Collected data
* * * * *
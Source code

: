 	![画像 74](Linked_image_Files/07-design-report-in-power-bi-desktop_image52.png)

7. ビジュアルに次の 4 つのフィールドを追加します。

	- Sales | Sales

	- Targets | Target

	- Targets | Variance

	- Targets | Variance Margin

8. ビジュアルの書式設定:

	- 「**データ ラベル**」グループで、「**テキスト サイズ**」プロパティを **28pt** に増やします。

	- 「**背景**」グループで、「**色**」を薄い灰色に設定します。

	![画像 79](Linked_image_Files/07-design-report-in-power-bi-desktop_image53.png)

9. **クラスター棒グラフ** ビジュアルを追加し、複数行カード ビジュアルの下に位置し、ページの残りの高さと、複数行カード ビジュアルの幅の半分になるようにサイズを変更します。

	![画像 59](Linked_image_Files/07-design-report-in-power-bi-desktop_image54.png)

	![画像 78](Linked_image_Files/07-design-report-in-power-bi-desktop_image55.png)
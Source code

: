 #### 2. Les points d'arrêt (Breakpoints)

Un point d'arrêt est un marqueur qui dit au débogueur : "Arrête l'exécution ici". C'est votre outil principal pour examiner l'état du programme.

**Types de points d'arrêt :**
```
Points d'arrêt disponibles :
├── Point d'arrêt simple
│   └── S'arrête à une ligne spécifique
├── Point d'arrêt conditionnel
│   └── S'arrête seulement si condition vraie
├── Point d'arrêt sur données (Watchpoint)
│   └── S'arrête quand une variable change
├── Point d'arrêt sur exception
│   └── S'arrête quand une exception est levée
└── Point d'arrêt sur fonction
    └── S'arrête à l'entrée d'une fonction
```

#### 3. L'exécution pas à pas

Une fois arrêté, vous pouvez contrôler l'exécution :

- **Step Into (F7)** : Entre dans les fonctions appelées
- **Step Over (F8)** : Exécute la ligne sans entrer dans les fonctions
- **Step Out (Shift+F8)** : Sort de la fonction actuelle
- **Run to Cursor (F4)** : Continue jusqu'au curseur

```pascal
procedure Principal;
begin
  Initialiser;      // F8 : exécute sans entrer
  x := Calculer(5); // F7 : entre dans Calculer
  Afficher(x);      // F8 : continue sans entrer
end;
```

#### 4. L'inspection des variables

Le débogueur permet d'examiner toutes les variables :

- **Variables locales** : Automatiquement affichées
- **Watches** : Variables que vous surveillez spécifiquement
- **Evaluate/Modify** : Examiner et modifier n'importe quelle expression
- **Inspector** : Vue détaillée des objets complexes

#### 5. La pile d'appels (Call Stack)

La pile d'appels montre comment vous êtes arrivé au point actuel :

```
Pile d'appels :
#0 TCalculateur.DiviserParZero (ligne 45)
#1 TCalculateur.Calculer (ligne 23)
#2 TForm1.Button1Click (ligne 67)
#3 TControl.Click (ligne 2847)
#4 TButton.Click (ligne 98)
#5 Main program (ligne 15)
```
* * * * *
WORK ITEM >> So that nothing differs from the original, transcribe all of the records above.

TASK OUTPUT >>
Source code

: 	![画像 74](Linked_image_Files/07-design-report-in-power-bi-desktop_image52.png)

7. ビジュアルに次の 4 つのフィールドを追加します。

	- Sales | Sales

	- Targets | Target

	- Targets | Variance

	- Targets | Variance Margin

8. ビジュアルの書式設定:

	- 「**データ ラベル**」グループで、「**テキスト サイズ**」プロパティを **28pt** に増やします。

	- 「**背景**」グループで、「**色**」を薄い灰色に設定します。

	![画像 79](Linked_image_Files/07-design-report-in-power-bi-desktop_image53.png)

9. **クラスター棒グラフ** ビジュアルを追加し、複数行カード ビジュアルの下に位置し、ページの残りの高さと、複数行カード ビジュアルの幅の半分になるようにサイズを変更します。

	![画像 59](Linked_image_Files/07-design-report-in-power-bi-desktop_image54.png)

	![画像 78](Linked_image_Files/07-design-report-in-power-bi-desktop_image55.png)
Source code

: #### 2. Les points d'arrêt (Breakpoints)

Un point d'arrêt est un marqueur qui dit au débogueur : "Arrête l'exécution ici". C'est votre outil principal pour examiner l'état du programme.

**Types de points d'arrêt :**
```
Points d'arrêt disponibles :
├── Point d'arrêt simple
│   └── S'arrête à une ligne spécifique
├── Point d'arrêt conditionnel
│   └── S'arrête seulement si condition vraie
├── Point d'arrêt sur données (Watchpoint)
│   └── S'arrête quand une variable change
├── Point d'arrêt sur exception
│   └── S'arrête quand une exception est levée
└── Point d'arrêt sur fonction
    └── S'arrête à l'entrée d'une fonction
```

#### 3. L'exécution pas à pas

Une fois arrêté, vous pouvez contrôler l'exécution :

- **Step Into (F7)** : Entre dans les fonctions appelées
- **Step Over (F8)** : Exécute la ligne sans entrer dans les fonctions
- **Step Out (Shift+F8)** : Sort de la fonction actuelle
- **Run to Cursor (F4)** : Continue jusqu'au curseur

```pascal
procedure Principal;
begin
  Initialiser;      // F8 : exécute sans entrer
  x := Calculer(5); // F7 : entre dans Calculer
  Afficher(x);      // F8 : continue sans entrer
end;
```

#### 4. L'inspection des variables

Le débogueur permet d'examiner toutes les variables :

- **Variables locales** : Automatiquement affichées
- **Watches** : Variables que vous surveillez spécifiquement
- **Evaluate/Modify** : Examiner et modifier n'importe quelle expression
- **Inspector** : Vue détaillée des objets complexes

#### 5. La pile d'appels (Call Stack)

La pile d'appels montre comment vous êtes arrivé au point actuel :

```
Pile d'appels :
#0 TCalculateur.DiviserParZero (ligne 45)
#1 TCalculateur.Calculer (ligne 23)
#2 TForm1.Button1Click (ligne 67)
#3 TControl.Click (ligne 2847)
#4 TButton.Click (ligne 98)
#5 Main program (ligne 15)
```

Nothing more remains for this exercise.